Выбрать главу
Ты миру отдана на травлю, И счета нет твоим врагам! Ну как же я тебя оставлю, Ну как же я тебя предам? И где возьму благоразумье: "За око — око, кровь — за кровь", — Германия — мое безумье! Германия — моя любовь!

О какой Германии она писала, кто был ей мил — Людендорф, кайзер Вильгельм, Крупп, германский милитаризм?.. Да нет же — Кант и Гете, Гейне и Лорелея... Можно ли, по законам военного времени, судить ее за предательство, измену, переход на сторону врага ("Германия — моя любовь!..")?.. Законы поэзии не совпадают с положениями уголовного кодекса. Монархизм, антиреволюционность Марины Цветаевой требуют понимания, расшифровки. Без этого в коричневом тумане, энергично, с ведома высоких покровителей распространяемом "Памятью", можно перепутать "Современник" Некрасова и "Наш современник" Викулова, как и Марину Цветаеву с какой-нибудь Глушковой...

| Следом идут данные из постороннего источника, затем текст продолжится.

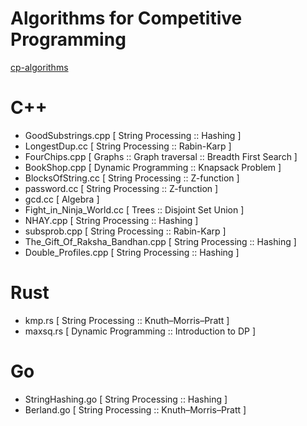 # Algorithms for Competitive Programming

[cp-algorithms](https://cp-algorithms.com/)

# C++
- GoodSubstrings.cpp [ String Processing :: Hashing ]
- LongestDup.cc [ String Processing :: Rabin-Karp ]
- FourChips.cpp [ Graphs :: Graph traversal :: Breadth First Search ]
- BookShop.cpp [ Dynamic Programming :: Knapsack Problem ]
- BlocksOfString.cc [ String Processing :: Z-function ]
- password.cc [ String Processing :: Z-function ]
- gcd.cc [ Algebra ]
- Fight_in_Ninja_World.cc [ Trees :: Disjoint Set Union ]
- NHAY.cpp [ String Processing :: Hashing ]
- subsprob.cpp [ String Processing :: Rabin-Karp ]
- The_Gift_Of_Raksha_Bandhan.cpp [ String Processing :: Hashing ]
- Double_Profiles.cpp [ String Processing :: Hashing ]

# Rust
- kmp.rs [ String Processing :: Knuth–Morris–Pratt ]
- maxsq.rs [ Dynamic Programming :: Introduction to DP ]

# Go
- StringHashing.go [ String Processing :: Hashing ]
- Berland.go [ String Processing :: Knuth–Morris–Pratt ]

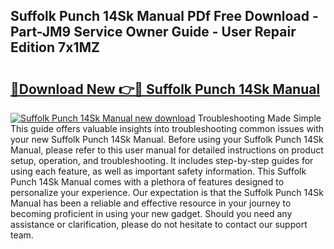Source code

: ## Suffolk Punch 14Sk Manual PDf Free Download - Part-JM9 Service Owner Guide - User Repair Edition 7x1MZ

# <h2><a href="http://cf17183.oget.top/?id=Suffolk+Punch+14Sk+Manual">🔗Download New 👉🔴 Suffolk Punch 14Sk Manual</a></h2>

[![Suffolk Punch 14Sk Manual new download](https://i.imgur.com/5g1atiW.png)](http://cf17183.oget.top/?id=Suffolk+Punch+14Sk+Manual)
Troubleshooting Made Simple This guide offers valuable insights into troubleshooting common issues with your new Suffolk Punch 14Sk Manual. Before using your Suffolk Punch 14Sk Manual, please refer to this user manual for detailed instructions on product setup, operation, and troubleshooting. It includes step-by-step guides for using each feature, as well as important safety information. This Suffolk Punch 14Sk Manual comes with a plethora of features designed to personalize your experience. Our expectation is that the Suffolk Punch 14Sk Manual has been a reliable and effective resource in your journey to becoming proficient in using your new gadget. Should you need any assistance or clarification, please do not hesitate to contact our support team.
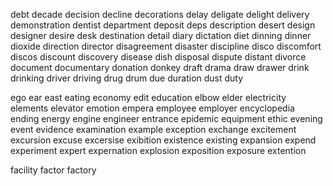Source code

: debt
decade
decision
decline
decorations
delay
deligate
delight
delivery
demonstration
dentist
department
deposit
deps
description
desert
design
designer
desire
desk
destination
detail
diary
dictation
diet
dinning
dinner
dioxide
direction
director
disagreement
disaster
discipline
disco
discomfort
discos
discount
discovery
disease
dish
disposal
dispute
distant
divorce
document
documentary
donation
donkey
draft
drama
draw
drawer
drink
drinking
driver
driving
drug
drum
due
duration
dust
duty

ego
ear
east
eating
economy
edit
education
elbow
elder
electricity
elements
elevator
emotion
empera
employee
employer
encyclopedia
ending
energy
engine
engineer
entrance
epidemic
equipment
ethic
evening
event
evidence
examination
example
exception
exchange
excitement
excursion
excuse
excersise
exibition
existence
existing
expansion
expend
experiment
expert
expernation
explosion
exposition
exposure
extention

facility
factor
factory
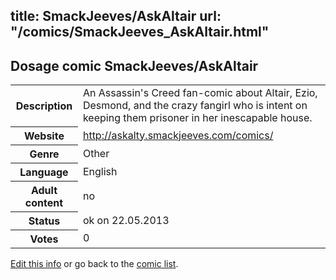 title: SmackJeeves/AskAltair
url: "/comics/SmackJeeves_AskAltair.html"
---
Dosage comic SmackJeeves/AskAltair
-----------------------------------------

<p id="msg"></p>
<script type="text/javascript">
if (window.location.search === '?edit_info_mail=sent_ok') {
  var elem = document.getElementById("msg");
  elem.innerHTML = 'Edited information sucessfully sent for review, which is usually done daily. Thanks!';
  elem.className = 'ok';
}
</script>
<table class="comicinfo">
<tr>
<th>Description</th><td>An Assassin's Creed fan-comic about Altair, Ezio, Desmond, and the crazy fangirl who is intent on keeping them prisoner in her inescapable house.</td>
</tr>
<tr>
<th>Website</th><td><a href="http://askalty.smackjeeves.com/comics/">http://askalty.smackjeeves.com/comics/</a></td>
</tr>
<tr>
<th>Genre</th><td>Other</td>
</tr>
<tr>
<th>Language</th><td>English</td>
</tr>
<tr>
<th>Adult content</th><td>no</td>
</tr>
<tr>
<th>Status</th><td>ok on 22.05.2013</td>
</tr>
<tr>
<th>Votes</th><td>0</td>
</tr>
</table>

[Edit this info](SmackJeeves_AskAltair_edit.html) or go back to the [comic list](../comic-index.html).
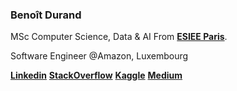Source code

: ### Benoît Durand
MSc Computer Science, Data & AI From  [**ESIEE Paris**](https://www.esiee.fr). 

Software Engineer @Amazon, Luxembourg


[**Linkedin**](https://linkedin.com/in/benoît-durand/)
[**StackOverflow**](https://stackoverflow.com/users/8044800/bdurand)
[**Kaggle**](https://www.kaggle.com/bdokkkk)
[**Medium**](https://medium.com/@bdurand)
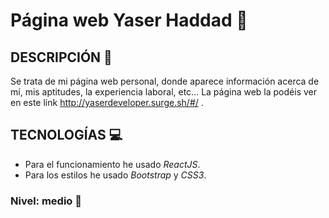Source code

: # Página web Yaser Haddad :boy:

## DESCRIPCIÓN :page_with_curl:
Se trata de mi página web personal, donde aparece información acerca de mí, mis aptitudes, la experiencia laboral, etc...
La página web la podéis ver en este link http://yaserdeveloper.surge.sh/#/ .

## TECNOLOGÍAS :computer:
- Para el funcionamiento he usado *ReactJS*.
- Para los estilos he usado *Bootstrap* y *CSS3*.

### Nivel: medio :orange_book:

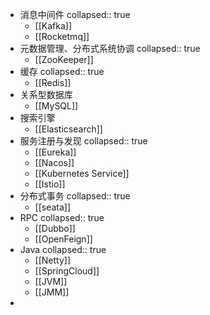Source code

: - 消息中间件
  collapsed:: true
	- [[Kafka]]
	- [[Rocketmq]]
- 元数据管理、分布式系统协调
  collapsed:: true
	- [[ZooKeeper]]
- 缓存
  collapsed:: true
	- [[Redis]]
- 关系型数据库
	- [[MySQL]]
- 搜索引擎
	- [[Elasticsearch]]
- 服务注册与发现
  collapsed:: true
	- [[Eureka]]
	- [[Nacos]]
	- [[Kubernetes Service]]
	- [[Istio]]
- 分布式事务
  collapsed:: true
	- [[seata]]
- RPC
  collapsed:: true
	- [[Dubbo]]
	- [[OpenFeign]]
- Java
  collapsed:: true
	- [[Netty]]
	- [[SpringCloud]]
	- [[JVM]]
	- [[JMM]]
-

Мне странно было тогда, два года назад, почему столь простые мысли не приходят в голову самому Толмачеву? И почему я, никогда не бывший членом партии, неоднократно порицаемый не столько изустно, сколько печатно за "идеологические ошибки", "идейные пороки", "огульное охаивание" и "отсутствие положительного идеала" (было даже специальное постановление ЦК КП Казахстана, в котором, среди "порочных", фигурировало и мое имя — рядом с именем Анатолия Ананьева...), — почему я, выходит, защищаю Октябрьскую революцию, я — а не Толмачев?.. Ведь это он носит партийный билет с профилем Ленина, он с младых ногтей — доверенное лицо этой партии, то главный редактор издательства, то редактор газеты, член — то горкома, то обкома, то есть борец за чистоту партийной идеологии, еще недавно пресекавший самые малые отступления от нее, — отчего же вдруг наши роли вроде бы поменялись?.. Хотя ведь кто, как не он, руководит журналом, занимает редакторское кресло, которого мне никогда не занять, и кресло это, за которое он держится, напрягая все мышцы, предоставила ему та же партия, она усадила его за редакторский стол, занесла пожизненно в списки номенклатуры, она его выручит, не даст пропасть в любой ситуации, в крайности — пересадит с одного кресла на другое... Тут уж если не искренняя преданность, так хотя бы долг, порядочность велят служить, платить по таксе своему благодетелю...

Вот что было мне странно. И я — в своем письме — думал все еще раз расставить по своим местам, сделать явным, очевидным. И — антисемитские интонации: да нужно было заткнуть уши, залить их воском, чтобы не расслышать хорошо знакомые голоса...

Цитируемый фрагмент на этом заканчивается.